US Nursing Shortage (PART IV)

What solutions are then available to improve the nursing shortage? I will divide the solutions in two macro groups and examine each.

Group 1: involves the education and promotion of the nursing profession. These solutions are not new but achieving them have proven to be a complex and lengthy process.

  1. A joint effort by healthcare, philanthropic and government organizations in conjunction with the universities to increase the number of seats available to educate new nurses. This involves:
    • provide scholarships at all levels to study nursing
    • increase the number of programs that are helping non-nursing college graduates pursue nursing (these programs usually take 16 months plus a few basic science prerequisites)
    • incentives to bring more professionals into the educational roles, both as faculty and as preceptors.
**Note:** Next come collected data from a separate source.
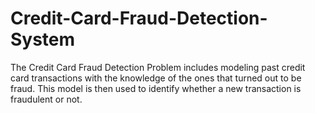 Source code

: # Credit-Card-Fraud-Detection-System
The Credit Card Fraud Detection Problem includes modeling past credit card transactions with the knowledge of the ones that turned out to be fraud. This model is then used to identify whether a new transaction is fraudulent or not.
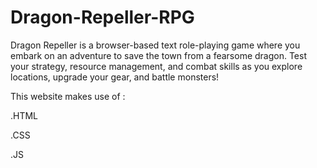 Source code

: # Dragon-Repeller-RPG
Dragon Repeller is a browser-based text role-playing game where you embark on an adventure to save the town from a fearsome dragon. Test your strategy, resource management, and combat skills as you explore locations, upgrade your gear, and battle monsters!

This website makes use of :

.HTML

.CSS

.JS



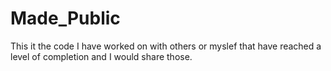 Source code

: # Made_Public
This it the code I have worked on with others or myslef that have reached a level of completion and I would share those.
There is a huge need to add both money and prestige to become faculty!
    • many organizations offer tuition reimbursement for nurses to advance their careers, but few promote the pivot to become nursing faculty (that is particularly strange in large university based medical centers!)
    • expand offerings for academic programs to add flexible evening and weekend classes
  2. Large efforts are needed to promote nursing as an exciting and well compensated career path.
    • I have yet to see attempts to offer high schoolers vocational classes that lead into nursing. I am not talking about courses in the basic science prerequisites, but some innovating (and motivating) class that reflects the value and enormous scope of the profession!
    • healthcare organizations also need to promote nursing to the younger generation. So much capital is spent in incentives, temp agencies, and recruitment efforts but little to none on opportunities to intern and shadow… nursing has plenty of talent to develop these forums for students to learn and build up skills.
    • the U.S. has a professional value system where financial reward outshines communal service. Nursing provides a “better” hybrid than professions like teaching, social work, or psychology that in general offer lower compensations (this is a fact not a value statement on my part!). However, little is marketed about it!